-- Prompt --
Write the whole listing out again, word for word.

"""

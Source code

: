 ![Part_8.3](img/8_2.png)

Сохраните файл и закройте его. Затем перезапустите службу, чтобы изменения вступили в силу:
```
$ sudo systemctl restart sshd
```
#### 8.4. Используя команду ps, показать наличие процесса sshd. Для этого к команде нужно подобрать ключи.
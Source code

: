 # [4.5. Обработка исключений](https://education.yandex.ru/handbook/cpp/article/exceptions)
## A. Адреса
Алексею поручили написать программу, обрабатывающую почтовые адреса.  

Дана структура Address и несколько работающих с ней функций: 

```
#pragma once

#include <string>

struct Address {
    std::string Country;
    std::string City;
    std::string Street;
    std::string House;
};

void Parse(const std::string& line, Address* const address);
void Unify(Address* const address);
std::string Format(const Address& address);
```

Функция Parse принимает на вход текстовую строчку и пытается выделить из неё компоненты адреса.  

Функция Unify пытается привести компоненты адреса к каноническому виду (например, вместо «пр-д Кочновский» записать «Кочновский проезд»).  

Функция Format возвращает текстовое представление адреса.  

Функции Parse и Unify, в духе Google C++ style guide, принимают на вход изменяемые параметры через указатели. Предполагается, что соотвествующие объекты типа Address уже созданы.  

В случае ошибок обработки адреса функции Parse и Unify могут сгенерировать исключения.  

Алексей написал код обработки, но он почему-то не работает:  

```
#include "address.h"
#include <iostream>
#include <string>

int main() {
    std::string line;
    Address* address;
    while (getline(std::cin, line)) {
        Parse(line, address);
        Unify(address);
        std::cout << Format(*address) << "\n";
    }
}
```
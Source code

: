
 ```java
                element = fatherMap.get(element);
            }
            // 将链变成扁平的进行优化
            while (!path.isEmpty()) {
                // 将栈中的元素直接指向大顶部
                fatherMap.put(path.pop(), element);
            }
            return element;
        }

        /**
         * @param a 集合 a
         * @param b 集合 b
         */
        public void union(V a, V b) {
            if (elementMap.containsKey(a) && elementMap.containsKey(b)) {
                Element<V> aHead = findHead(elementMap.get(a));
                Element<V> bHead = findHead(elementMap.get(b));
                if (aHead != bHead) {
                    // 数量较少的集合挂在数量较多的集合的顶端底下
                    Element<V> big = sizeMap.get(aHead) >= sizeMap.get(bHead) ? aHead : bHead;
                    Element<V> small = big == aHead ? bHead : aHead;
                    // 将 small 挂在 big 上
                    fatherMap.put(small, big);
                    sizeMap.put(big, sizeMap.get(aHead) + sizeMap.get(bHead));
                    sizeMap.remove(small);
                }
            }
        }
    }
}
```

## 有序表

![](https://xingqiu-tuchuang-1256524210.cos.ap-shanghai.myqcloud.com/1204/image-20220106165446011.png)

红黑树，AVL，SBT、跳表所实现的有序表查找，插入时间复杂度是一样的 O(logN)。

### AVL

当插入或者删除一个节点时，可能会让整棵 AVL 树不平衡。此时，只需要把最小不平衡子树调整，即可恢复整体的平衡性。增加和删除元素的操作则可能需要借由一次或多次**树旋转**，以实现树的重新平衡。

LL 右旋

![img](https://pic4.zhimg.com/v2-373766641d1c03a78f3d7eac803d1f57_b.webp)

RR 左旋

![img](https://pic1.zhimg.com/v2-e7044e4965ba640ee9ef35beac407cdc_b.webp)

"""

-- Reply to the exercise --
Source code

: ![Part_8.3](img/8_2.png)

Сохраните файл и закройте его. Затем перезапустите службу, чтобы изменения вступили в силу:
```
$ sudo systemctl restart sshd
```
#### 8.4. Используя команду ps, показать наличие процесса sshd. Для этого к команде нужно подобрать ключи.
Source code

: # [4.5. Обработка исключений](https://education.yandex.ru/handbook/cpp/article/exceptions)
## A. Адреса
Алексею поручили написать программу, обрабатывающую почтовые адреса.  

Дана структура Address и несколько работающих с ней функций: 

```
#pragma once

#include <string>

struct Address {
    std::string Country;
    std::string City;
    std::string Street;
    std::string House;
};

void Parse(const std::string& line, Address* const address);
void Unify(Address* const address);
std::string Format(const Address& address);
```

Функция Parse принимает на вход текстовую строчку и пытается выделить из неё компоненты адреса.  

Функция Unify пытается привести компоненты адреса к каноническому виду (например, вместо «пр-д Кочновский» записать «Кочновский проезд»).  

Функция Format возвращает текстовое представление адреса.  

Функции Parse и Unify, в духе Google C++ style guide, принимают на вход изменяемые параметры через указатели. Предполагается, что соотвествующие объекты типа Address уже созданы.  

В случае ошибок обработки адреса функции Parse и Unify могут сгенерировать исключения.  

Алексей написал код обработки, но он почему-то не работает:  

```
#include "address.h"
#include <iostream>
#include <string>

int main() {
    std::string line;
    Address* address;
    while (getline(std::cin, line)) {
        Parse(line, address);
        Unify(address);
        std::cout << Format(*address) << "\n";
    }
}
```
Source code

:
 ```java
                element = fatherMap.get(element);
            }
            // 将链变成扁平的进行优化
            while (!path.isEmpty()) {
                // 将栈中的元素直接指向大顶部
                fatherMap.put(path.pop(), element);
            }
            return element;
        }

        /**
         * @param a 集合 a
         * @param b 集合 b
         */
        public void union(V a, V b) {
            if (elementMap.containsKey(a) && elementMap.containsKey(b)) {
                Element<V> aHead = findHead(elementMap.get(a));
                Element<V> bHead = findHead(elementMap.get(b));
                if (aHead != bHead) {
                    // 数量较少的集合挂在数量较多的集合的顶端底下
                    Element<V> big = sizeMap.get(aHead) >= sizeMap.get(bHead) ? aHead : bHead;
                    Element<V> small = big == aHead ? bHead : aHead;
                    // 将 small 挂在 big 上
                    fatherMap.put(small, big);
                    sizeMap.put(big, sizeMap.get(aHead) + sizeMap.get(bHead));
                    sizeMap.remove(small);
                }
            }
        }
    }
}
```

## 有序表

![](https://xingqiu-tuchuang-1256524210.cos.ap-shanghai.myqcloud.com/1204/image-20220106165446011.png)

红黑树，AVL，SBT、跳表所实现的有序表查找，插入时间复杂度是一样的 O(logN)。

### AVL

当插入或者删除一个节点时，可能会让整棵 AVL 树不平衡。此时，只需要把最小不平衡子树调整，即可恢复整体的平衡性。增加和删除元素的操作则可能需要借由一次或多次**树旋转**，以实现树的重新平衡。

LL 右旋

![img](https://pic4.zhimg.com/v2-373766641d1c03a78f3d7eac803d1f57_b.webp)

RR 左旋

![img](https://pic1.zhimg.com/v2-e7044e4965ba640ee9ef35beac407cdc_b.webp)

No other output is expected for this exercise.